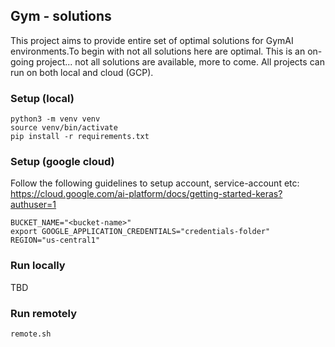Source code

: ## Gym - solutions
This project aims to provide entire set of optimal solutions for GymAI environments.To begin with not all solutions here
are optimal. This is an on-going project... not all solutions are available, more to come.
All projects can run on both local and cloud (GCP).

### Setup (local)
```
python3 -m venv venv 
source venv/bin/activate
pip install -r requirements.txt
```

### Setup (google cloud)
Follow the following guidelines to setup account, service-account etc: https://cloud.google.com/ai-platform/docs/getting-started-keras?authuser=1

```
BUCKET_NAME="<bucket-name>"
export GOOGLE_APPLICATION_CREDENTIALS="credentials-folder"
REGION="us-central1"
```

### Run locally
TBD

### Run remotely

```
remote.sh
```
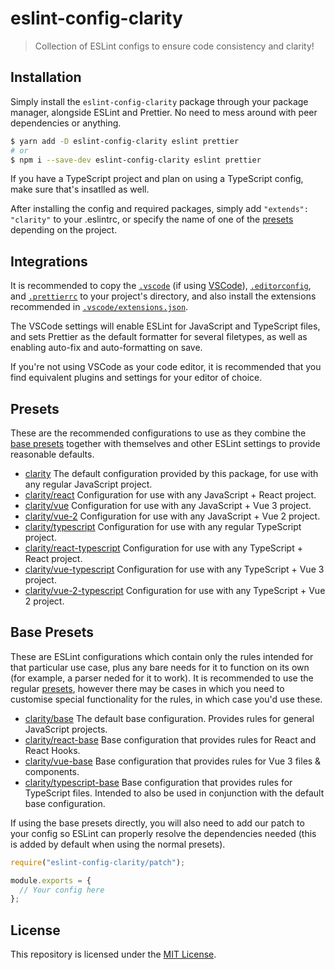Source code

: # eslint-config-clarity

> Collection of ESLint configs to ensure code consistency and clarity!

## Installation

Simply install the `eslint-config-clarity` package through your package manager,
alongside ESLint and Prettier. No need to mess around with peer dependencies or
anything.

```sh
$ yarn add -D eslint-config-clarity eslint prettier
# or
$ npm i --save-dev eslint-config-clarity eslint prettier
```

If you have a TypeScript project and plan on using a TypeScript config, make
sure that's insatlled as well.

After installing the config and required packages, simply add
`"extends": "clarity"` to your .eslintrc, or specify the name of one of the
[presets](#presets) depending on the project.

## Integrations

It is recommended to copy the [`.vscode`](./.vscode) (if using
[VSCode](https://code.visualstudio.com/)), [`.editorconfig`](./.editorconfig),
and [`.prettierrc`](./.prettierrc) to your project's directory, and also install
the extensions recommended in
[`.vscode/extensions.json`](./.vscode/extensions.json).

The VSCode settings will enable ESLint for JavaScript and TypeScript files, and
sets Prettier as the default formatter for several filetypes, as well as
enabling auto-fix and auto-formatting on save.

If you're not using VSCode as your code editor, it is recommended that you find
equivalent plugins and settings for your editor of choice.

## Presets

These are the recommended configurations to use as they combine the
[base presets](#base-presets) together with themselves and other ESLint settings
to provide reasonable defaults.

- [clarity](./index.js) The default configuration provided by this package, for
  use with any regular JavaScript project.
- [clarity/react](./react.js) Configuration for use with any JavaScript + React
  project.
- [clarity/vue](./vue.js) Configuration for use with any JavaScript + Vue 3
  project.
- [clarity/vue-2](./vue-2.js) Configuration for use with any JavaScript + Vue 2
  project.
- [clarity/typescript](./typescript.js) Configuration for use with any regular
  TypeScript project.
- [clarity/react-typescript](./react-typescript.js) Configuration for use with
  any TypeScript + React project.
- [clarity/vue-typescript](./vue-typescript.js) Configuration for use with any
  TypeScript + Vue 3 project.
- [clarity/vue-2-typescript](./vue-2-typescript.js) Configuration for use with
  any TypeScript + Vue 2 project.

## Base Presets

These are ESLint configurations which contain only the rules intended for that
particular use case, plus any bare needs for it to function on its own (for
example, a parser neded for it to work). It is recommended to use the regular
[presets](#presets), however there may be cases in which you need to customise
special functionality for the rules, in which case you'd use these.

- [clarity/base](./base.js) The default base configuration. Provides rules for
  general JavaScript projects.
- [clarity/react-base](./react-base.js) Base configuration that provides rules
  for React and React Hooks.
- [clarity/vue-base](./vue-base.js) Base configuration that provides rules for
  Vue 3 files & components.
- [clarity/typescript-base](./typescript-base.js) Base configuration that
  provides rules for TypeScript files. Intended to also be used in conjunction
  with the default base configuration.

If using the base presets directly, you will also need to add our patch to your
config so ESLint can properly resolve the dependencies needed (this is added by
default when using the normal presets).

```js
require("eslint-config-clarity/patch");

module.exports = {
  // Your config here
};
```

## License

This repository is licensed under the [MIT License](./LICENSE).
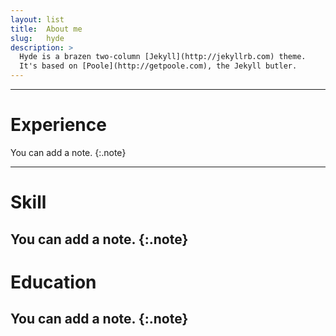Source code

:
 ```yaml
---
layout: list
title:  About me
slug:   hyde
description: >
  Hyde is a brazen two-column [Jekyll](http://jekyllrb.com) theme.
  It's based on [Poole](http://getpoole.com), the Jekyll butler.
---
```

---
# Experience

You can add a note.
{:.note}


---
# Skill

You can add a note.
{:.note}
---
# Education

You can add a note.
{:.note}
---
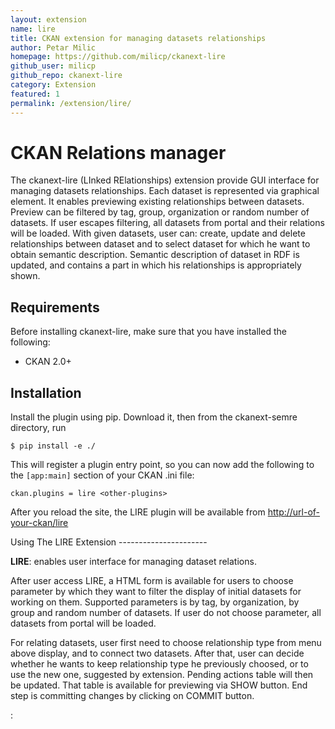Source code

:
 ```yaml
---
layout: extension
name: lire
title: CKAN extension for managing datasets relationships
author: Petar Milic
homepage: https://github.com/milicp/ckanext-lire
github_user: milicp
github_repo: ckanext-lire
category: Extension
featured: 1
permalink: /extension/lire/
---
```



CKAN Relations manager
======================

The ckanext-lire (LInked RElationships) extension provide GUI interface for managing datasets relationships. Each dataset is represented via graphical element. It enables previewing existing relationships between datasets. Preview can be filtered by tag, group, organization or random number of datasets. If user escapes filtering, all datasets from portal and their relations will be loaded. With given datasets, user can: create, update and delete relationships between dataset and to select dataset for which he want to obtain semantic description. Semantic description of dataset in RDF is updated, and contains a part in which his relationships is appropriately shown.

Requirements
------------

Before installing ckanext-lire, make sure that you have installed the following:

-   CKAN 2.0+

Installation
------------

Install the plugin using pip. Download it, then from the ckanext-semre directory, run

    $ pip install -e ./

This will register a plugin entry point, so you can now add the following to the `[app:main]` section of your CKAN .ini file:

    ckan.plugins = lire <other-plugins>

After you reload the site, the LIRE plugin will be available from <http://url-of-your-ckan/lire>

Using The LIRE Extension ----------------------

**LIRE**: enables user interface for managing dataset relations.

After user access LIRE, a HTML form is available for users to choose parameter by which they want to filter the display of initial datasets for working on them. Supported parameters is by tag, by organization, by group and random number of datasets. If user do not choose parameter, all datasets from portal will be loaded.

For relating datasets, user first need to choose relationship type from menu above display, and to connect two datasets. After that, user can decide whether he wants to keep relationship type he previously choosed, or to use the new one, suggested by extension. Pending actions table will then be updated. That table is available for previewing via SHOW button. End step is committing changes by clicking on COMMIT button.

:

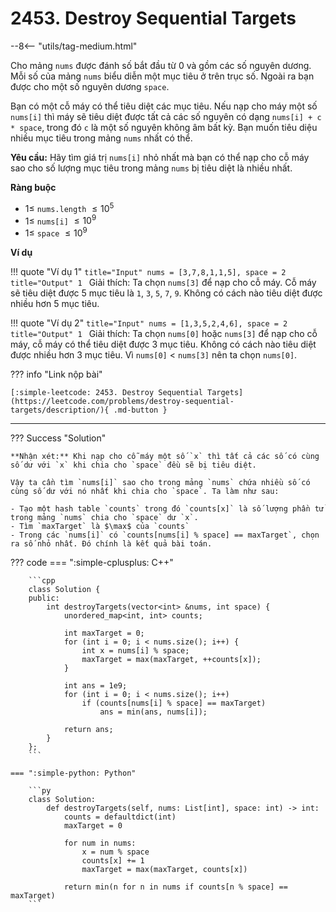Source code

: # 2453. Destroy Sequential Targets

--8<-- "utils/tag-medium.html"

Cho mảng `nums` được đánh số bắt đầu từ $0$ và gồm các số nguyên dương. Mỗi số của mảng `nums` biểu diễn một mục tiêu ở trên trục số. Ngoài ra bạn được cho một số nguyên dương `space`.

Bạn có một cỗ máy có thể tiêu diệt các mục tiêu. Nếu nạp cho máy một số `nums[i]` thì máy sẽ tiêu diệt được tất cả các số nguyên có dạng `nums[i] + c * space`, trong đó `c` là một số nguyên không âm bất kỳ. Bạn muốn tiêu diệu nhiều mục tiêu trong mảng `nums` nhất có thể.

**Yêu cầu:** Hãy tìm giá trị `nums[i]` nhỏ nhất mà bạn có thể nạp cho cỗ máy sao cho số lượng mục tiêu trong mảng `nums` bị tiêu diệt là nhiều nhất.

**Ràng buộc**

- $1 \leq$ `nums.length` $\leq 10^5$
- $1 \leq$ `nums[i]` $\leq 10^9$
- $1 \leq$ `space` $\leq 10^9$

**Ví dụ**

!!! quote "Ví dụ 1"
    ```title="Input"
    nums = [3,7,8,1,1,5], space = 2
    ```
    ```title="Output"
    1
    ```
    Giải thích: Ta chọn `nums[3]` để nạp cho cỗ máy. Cỗ máy sẽ tiêu diệt được 5 mục tiêu là `1`, `3`, `5`, `7`, `9`. Không có cách nào tiêu diệt được nhiều hơn 5 mục tiêu.

!!! quote "Ví dụ 2"
    ```title="Input"
    nums = [1,3,5,2,4,6], space = 2
    ```
    ```title="Output"
    1
    ```
    Giải thích: Ta chọn `nums[0]` hoặc `nums[3]` để nạp cho cỗ máy, cỗ máy có thể tiêu diệt được 3 mục tiêu. Không có cách nào tiêu diệt được nhiều hơn 3 mục tiêu. Vì `nums[0]` $<$ `nums[3]` nên ta chọn `nums[0]`.

??? info "Link nộp bài"

    [:simple-leetcode: 2453. Destroy Sequential Targets](https://leetcode.com/problems/destroy-sequential-targets/description/){ .md-button }

---

??? Success "Solution"

    **Nhận xét:** Khi nạp cho cỗ máy một số `x` thì tất cả các số có cùng số dư với `x` khi chia cho `space` đều sẽ bị tiêu diệt.

    Vậy ta cần tìm `nums[i]` sao cho trong mảng `nums` chứa nhiều số có cùng số dư với nó nhất khi chia cho `space`. Ta làm như sau:
    
    - Tạo một hash table `counts` trong đó `counts[x]` là số lượng phần tử trong mảng `nums` chia cho `space` dư `x`.
    - Tìm `maxTarget` là $\max$ của `counts`
    - Trong các `nums[i]` có `counts[nums[i] % space] == maxTarget`, chọn ra số nhỏ nhất. Đó chính là kết quả bài toán.

??? code
    === ":simple-cplusplus: C++"

        ```cpp
        class Solution {
        public:
            int destroyTargets(vector<int> &nums, int space) {
                unordered_map<int, int> counts;

                int maxTarget = 0;
                for (int i = 0; i < nums.size(); i++) {
                    int x = nums[i] % space;
                    maxTarget = max(maxTarget, ++counts[x]);
                }

                int ans = 1e9;
                for (int i = 0; i < nums.size(); i++)
                    if (counts[nums[i] % space] == maxTarget)
                        ans = min(ans, nums[i]);
                        
                return ans;
            }
        };
        ```

    === ":simple-python: Python"

        ```py
        class Solution:
            def destroyTargets(self, nums: List[int], space: int) -> int:
                counts = defaultdict(int)
                maxTarget = 0
                
                for num in nums:
                    x = num % space
                    counts[x] += 1
                    maxTarget = max(maxTarget, counts[x])
                
                return min(n for n in nums if counts[n % space] == maxTarget)
        ```
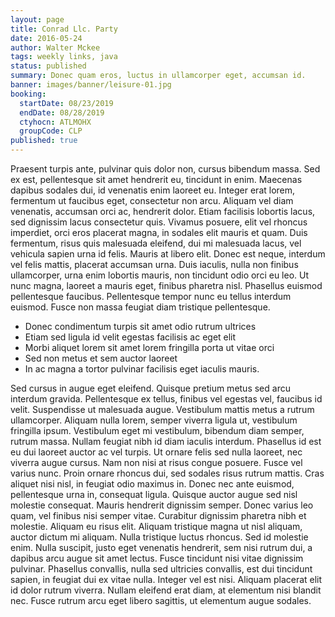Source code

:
 ```yaml
---
layout: page
title: Conrad Llc. Party
date: 2016-05-24
author: Walter Mckee
tags: weekly links, java
status: published
summary: Donec quam eros, luctus in ullamcorper eget, accumsan id.
banner: images/banner/leisure-01.jpg
booking:
  startDate: 08/23/2019
  endDate: 08/28/2019
  ctyhocn: ATLMOHX
  groupCode: CLP
published: true
---
```

Praesent turpis ante, pulvinar quis dolor non, cursus bibendum massa. Sed ex est, pellentesque sit amet hendrerit eu, tincidunt in enim. Maecenas dapibus sodales dui, id venenatis enim laoreet eu. Integer erat lorem, fermentum ut faucibus eget, consectetur non arcu. Aliquam vel diam venenatis, accumsan orci ac, hendrerit dolor. Etiam facilisis lobortis lacus, sed dignissim lacus consectetur quis. Vivamus posuere, elit vel rhoncus imperdiet, orci eros placerat magna, in sodales elit mauris et quam. Duis fermentum, risus quis malesuada eleifend, dui mi malesuada lacus, vel vehicula sapien urna id felis.
Mauris at libero elit. Donec est neque, interdum vel felis mattis, placerat accumsan urna. Duis iaculis, nulla non finibus ullamcorper, urna enim lobortis mauris, non tincidunt odio orci eu leo. Ut nunc magna, laoreet a mauris eget, finibus pharetra nisl. Phasellus euismod pellentesque faucibus. Pellentesque tempor nunc eu tellus interdum euismod. Fusce non massa feugiat diam tristique pellentesque.

* Donec condimentum turpis sit amet odio rutrum ultrices
* Etiam sed ligula id velit egestas facilisis ac eget elit
* Morbi aliquet lorem sit amet lorem fringilla porta ut vitae orci
* Sed non metus et sem auctor laoreet
* In ac magna a tortor pulvinar facilisis eget iaculis mauris.

Sed cursus in augue eget eleifend. Quisque pretium metus sed arcu interdum gravida. Pellentesque ex tellus, finibus vel egestas vel, faucibus id velit. Suspendisse ut malesuada augue. Vestibulum mattis metus a rutrum ullamcorper. Aliquam nulla lorem, semper viverra ligula ut, vestibulum fringilla ipsum. Vestibulum eget mi vestibulum, bibendum diam semper, rutrum massa. Nullam feugiat nibh id diam iaculis interdum. Phasellus id est eu dui laoreet auctor ac vel turpis. Ut ornare felis sed nulla laoreet, nec viverra augue cursus. Nam non nisi at risus congue posuere. Fusce vel varius nunc. Proin ornare rhoncus dui, sed sodales risus rutrum mattis. Cras aliquet nisi nisl, in feugiat odio maximus in. Donec nec ante euismod, pellentesque urna in, consequat ligula.
Quisque auctor augue sed nisl molestie consequat. Mauris hendrerit dignissim semper. Donec varius leo quam, vel finibus nisi semper vitae. Curabitur dignissim pharetra nibh et molestie. Aliquam eu risus elit. Aliquam tristique magna ut nisl aliquam, auctor dictum mi aliquam. Nulla tristique luctus rhoncus. Sed id molestie enim. Nulla suscipit, justo eget venenatis hendrerit, sem nisi rutrum dui, a dapibus arcu augue sit amet lectus. Fusce tincidunt nisi vitae dignissim pulvinar. Phasellus convallis, nulla sed ultricies convallis, est dui tincidunt sapien, in feugiat dui ex vitae nulla. Integer vel est nisi. Aliquam placerat elit id dolor rutrum viverra. Nullam eleifend erat diam, at elementum nisi blandit nec. Fusce rutrum arcu eget libero sagittis, ut elementum augue sodales.
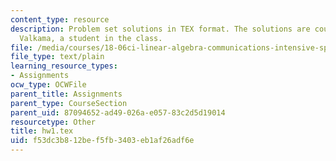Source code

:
 ```yaml
---
content_type: resource
description: Problem set solutions in TEX format. The solutions are courtesy of Juha
  Valkama, a student in the class.
file: /media/courses/18-06ci-linear-algebra-communications-intensive-spring-2004/f53dc3b812bef5fb3403eb1af26adf6e_hw1.tex
file_type: text/plain
learning_resource_types:
- Assignments
ocw_type: OCWFile
parent_title: Assignments
parent_type: CourseSection
parent_uid: 87094652-ad49-026a-e057-83c2d5d19014
resourcetype: Other
title: hw1.tex
uid: f53dc3b8-12be-f5fb-3403-eb1af26adf6e
---
```

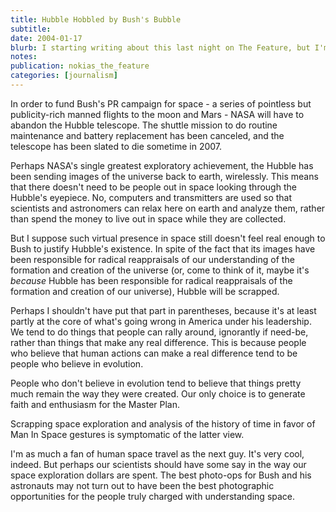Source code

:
 ```yaml
---
title: Hubble Hobbled by Bush's Bubble
subtitle: 
date: 2004-01-17
blurb: I starting writing about this last night on The Feature, but I'm still finding myself actively irked, so I'll use my blog to blather on.
notes: 
publication: nokias_the_feature
categories: [journalism]
---
```


In order to fund Bush's PR campaign for space - a series of pointless but publicity-rich manned flights to the moon and Mars - NASA will have to abandon the Hubble telescope. The shuttle mission to do routine maintenance and battery replacement has been canceled, and the telescope has been slated to die sometime in 2007.

Perhaps NASA's single greatest exploratory achievement, the Hubble has been sending images of the universe back to earth, wirelessly. This means that there doesn't need to be people out in space looking through the Hubble's eyepiece. No, computers and transmitters are used so that scientists and astronomers can relax here on earth and analyze them, rather than spend the money to live out in space while they are collected.

But I suppose such virtual presence in space still doesn't feel real enough to Bush to justify Hubble's existence. In spite of the fact that its images have been responsible for radical reappraisals of our understanding of the formation and creation of the universe (or, come to think of it, maybe it's *because* Hubble has been responsible for radical reappraisals of the formation and creation of our universe), Hubble will be scrapped.

Perhaps I shouldn't have put that part in parentheses, because it's at least partly at the core of what's going wrong in America under his leadership. We tend to do things that people can rally around, ignorantly if need-be, rather than things that make any real difference. This is because people who believe that human actions can make a real difference tend to be people who believe in evolution.

People who don't believe in evolution tend to believe that things pretty much remain the way they were created. Our only choice is to generate faith and enthusiasm for the Master Plan.

Scrapping space exploration and analysis of the history of time in favor of Man In Space gestures is symptomatic of the latter view.

I'm as much a fan of human space travel as the next guy. It's very cool, indeed. But perhaps our scientists should have some say in the way our space exploration dollars are spent. The best photo-ops for Bush and his astronauts may not turn out to have been the best photographic opportunities for the people truly charged with understanding space.
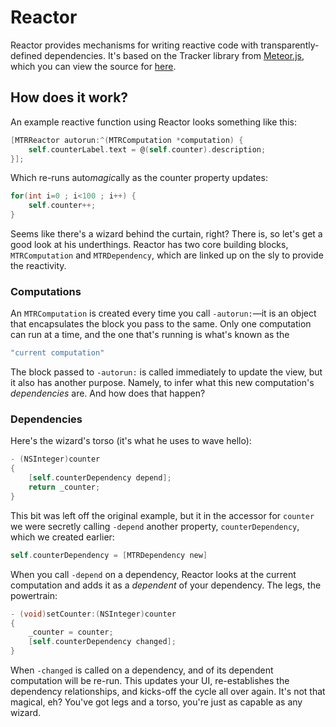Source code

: # Reactor
Reactor provides mechanisms for writing reactive code with transparently-defined dependencies. It's based on the Tracker
library from [Meteor.js](https://www.meteor.com/), which you can view the source for [here](https://github.com/meteor/meteor/blob/devel/packages/tracker/tracker.js).

## How does it work?
An example reactive function using Reactor looks something like this:
```Objective-C
[MTRReactor autorun:^(MTRComputation *computation) {
    self.counterLabel.text = @(self.counter).description;
}];
```

Which re-runs auto*magic*ally as the counter property updates:
```Objective-C
for(int i=0 ; i<100 ; i++) {
    self.counter++;
}
```

Seems like there's a wizard behind the curtain, right? There is, so let's get a good look at his underthings. Reactor has two core building blocks, `MTRComputation` and `MTRDependency`, which are linked up on the sly to provide the reactivity.

### Computations
An `MTRComputation` is created every time you call `-autorun:`&mdash;it is an object that encapsulates the block you pass to
the same. Only one computation can run at a time, and the one that's running is what's known as the
```Haskell
"current computation"
```
The block passed to `-autorun:` is called immediately to update the view, but it also has another purpose. Namely, to infer what 
this new computation's *dependencies* are. And how does that happen?

### Dependencies
Here's the wizard's torso (it's what he uses to wave hello):
```Objective-C
- (NSInteger)counter
{
    [self.counterDependency depend];
    return _counter;
}
```

This bit was left off the original example, but it in the accessor for `counter` we were secretly calling `-depend` another 
property, `counterDependency`, which we created earlier:
```Objective-C
self.counterDependency = [MTRDependency new]
```
When you call `-depend` on a dependency, Reactor looks at the current computation and adds it as a *dependent* of your 
dependency. The legs, the powertrain:
```Objective-C
- (void)setCounter:(NSInteger)counter
{
    _counter = counter;
    [self.counterDependency changed];
}
```
When `-changed` is called on a dependency, and of its dependent computation will be re-run. This updates your UI, re-establishes
the dependency relationships, and kicks-off the cycle all over again. It's not that magical, eh? You've got legs and a torso,
you're just as capable as any wizard.








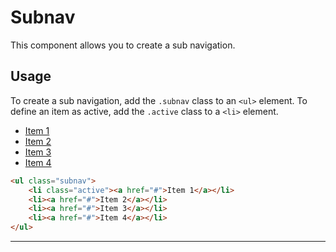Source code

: # Subnav

This component allows you to create a sub navigation.

## Usage

To create a sub navigation, add the ```.subnav``` class to an ```<ul>``` element. To define an item as active, add the ```.active``` class to a ```<li>``` element.

<div class="docs-demo">
    <ul class="subnav">
        <li class="active"><a href="#">Item 1</a></li>
        <li><a href="#">Item 2</a></li>
        <li><a href="#">Item 3</a></li>
        <li><a href="#">Item 4</a></li>
    </ul>
</div>

```html
<ul class="subnav">
    <li class="active"><a href="#">Item 1</a></li>
    <li><a href="#">Item 2</a></li>
    <li><a href="#">Item 3</a></li>
    <li><a href="#">Item 4</a></li>
</ul>
```

-----------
================================
# PROBLEM TO SOLVE
Filter the entries above and keep only the lines with the word "ckanext".

# ANSWER TO THIS PROBLEM
homepage: https://github.com/milicp/ckanext-lire
github_repo: ckanext-lire
The ckanext-lire (LInked RElationships) extension provide GUI interface for managing datasets relationships. Each dataset is represented via graphical element. It enables previewing existing relationships between datasets. Preview can be filtered by tag, group, organization or random number of datasets. If user escapes filtering, all datasets from portal and their relations will be loaded. With given datasets, user can: create, update and delete relationships between dataset and to select dataset for which he want to obtain semantic description. Semantic description of dataset in RDF is updated, and contains a part in which his relationships is appropriately shown.
Before installing ckanext-lire, make sure that you have installed the following:
Install the plugin using pip. Download it, then from the ckanext-semre directory, run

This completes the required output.